Akwa Ibom State had taken Mobil Producing as well as five directors and officers of the oil company to court on November 6 for allegedly evading payment of N4.1 billion tax due to the state. The company and its officers were arraigned before Magistrate Benet Ilalumo of the Revenue Court in Uyo on a three-count charge of concealing personal income information of employees of the oil company and tax evasion amounting to N4.1 billion.
They were also charged severally and jointly with the offence of giving misleading information for 15 years to Akwa Ibom State government on the salaries and allowances paid to local and expatriate employees of the company, for the purpose of denying the state tax revenue amounting to N4.1 billion. Mobil was said to have succeeded in fooling state tax collectors by keeping off payroll on most of the allowances paid to its employees. All the charges are criminal offences punishable under the Personal Income Tax Act (PITA) of 1993.
Umana O. Umana, the state commissioner for finance, said the government went to court as a last resort, after all efforts in the last two years failed to persuade the management of Mobil to pay up. Umana explained that the huge tax evasion was uncovered in a painstaking investigation by the state Internal Revenue Service (IRS).
He said Mobil had initially denied any outstanding tax liabilities to the State when the findings of the state IRS were communicated to the management of the oil company. According to Umana, the oil company would later admit in a letter of June 23, 2006 to the state government that it had not disclosed all taxable allowances paid to its employees and sought amicable settlement of the issue.
The commissioner wondered why a multinational like Mobil Producing whose parent company, Exxonmobil, is the world’s richest oil company would elect to dodge payment of tax to its host government in its overseas operation. Umana accused the oil company of double standard by doing in Nigeria what it would not do in its native country America. He also said that what Mobil is doing in Nigeria-hiding information on staff pay in order to evade tax-is part of what fuel the crisis in the Niger-Delta: by denying government legitimate tax revenue needed for development of the area and not doing much itself in community improvement, the company is stoking the fire of youth militancy in the region.

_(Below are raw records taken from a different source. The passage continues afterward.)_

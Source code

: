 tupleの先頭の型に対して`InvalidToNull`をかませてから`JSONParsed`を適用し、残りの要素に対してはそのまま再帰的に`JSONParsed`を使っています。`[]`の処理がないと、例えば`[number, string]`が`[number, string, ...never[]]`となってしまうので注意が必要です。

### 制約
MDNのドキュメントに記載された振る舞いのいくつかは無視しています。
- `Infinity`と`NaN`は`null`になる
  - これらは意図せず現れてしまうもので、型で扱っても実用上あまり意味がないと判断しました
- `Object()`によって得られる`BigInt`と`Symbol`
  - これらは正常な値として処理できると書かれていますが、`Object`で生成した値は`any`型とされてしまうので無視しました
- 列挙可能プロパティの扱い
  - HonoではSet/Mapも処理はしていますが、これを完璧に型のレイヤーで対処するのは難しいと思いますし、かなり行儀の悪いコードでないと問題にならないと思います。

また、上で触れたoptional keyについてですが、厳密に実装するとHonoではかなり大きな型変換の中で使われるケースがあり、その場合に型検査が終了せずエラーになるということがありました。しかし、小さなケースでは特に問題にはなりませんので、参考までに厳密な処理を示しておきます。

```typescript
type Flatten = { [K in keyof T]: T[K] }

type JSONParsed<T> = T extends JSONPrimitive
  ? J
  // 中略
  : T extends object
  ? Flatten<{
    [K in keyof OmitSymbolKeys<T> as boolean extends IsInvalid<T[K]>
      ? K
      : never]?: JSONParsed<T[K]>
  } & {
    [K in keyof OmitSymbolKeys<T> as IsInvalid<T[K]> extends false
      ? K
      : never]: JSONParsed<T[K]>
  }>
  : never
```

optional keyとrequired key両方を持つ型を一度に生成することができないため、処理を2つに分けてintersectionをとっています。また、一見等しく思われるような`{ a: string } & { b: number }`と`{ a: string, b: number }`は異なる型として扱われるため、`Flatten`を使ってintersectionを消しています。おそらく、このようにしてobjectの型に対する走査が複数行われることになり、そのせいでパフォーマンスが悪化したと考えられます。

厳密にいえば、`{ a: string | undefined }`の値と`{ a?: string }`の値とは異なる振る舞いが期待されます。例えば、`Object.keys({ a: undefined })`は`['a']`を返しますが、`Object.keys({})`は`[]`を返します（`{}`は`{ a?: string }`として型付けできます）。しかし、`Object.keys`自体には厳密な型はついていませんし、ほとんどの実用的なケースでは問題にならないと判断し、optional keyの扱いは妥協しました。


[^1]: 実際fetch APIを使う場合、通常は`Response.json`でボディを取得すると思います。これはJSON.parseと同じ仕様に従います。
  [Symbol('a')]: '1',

But in a letter of September 20, 2006 and another of October 12, 2006 to the state government, Mobil made an about turn, denying ever owing the state any revenue in unpaid taxes and added that it even had clearance from the state government for taxes within the period complained of. It said the tax arrears demanded by the state had lapsed given the provision of the six-year limitation under the personal income tax law, and proposed a framework for the reconciliation of its consolidated tax liabilities to the state.
However, Mr. Bassey Dan Abia, the state attorney general and Commissioner for Justice, rejected the proposed template for the tax reconciliation in a letter of October 30, 2006 addressed to the Managing Director of Mobil Producing, explaining that the framework for reconciliation proposed by the oil company was unacceptable because it sought to start from an arbitrary date of 1998, whereas some of the allowances that were concealed for the purpose of evading tax were introduced in 1991. Abia argued that Mobil could not hide under the provision of limitation imposed by section 54 of PITA within which all tax assessment issues already dealt with automatically lapse after six years, because the section applies to tax audit, and not tax investigation which unearthed the disputed unpaid taxes of N4.1 billion.
He said there is no time limit for dealing with the criminal issue of tax evasion as made clear by the proviso to section 65(2) of PITA, which states: “Provided that where any form of fraud, willful default or neglect has been committed by or on behalf of a taxable person in connection with any tax imposed under this Act, the relevant authority may at any time and as often as may be necessary assess that taxable person at such amount or additional amount as may be necessary for the purpose of making good any loss of tax attributable to the fraud, willful default or neglect.”
Abia said the tax clearance given to the oil company was for 1997 only, and could not be construed to cover the whole period under dispute.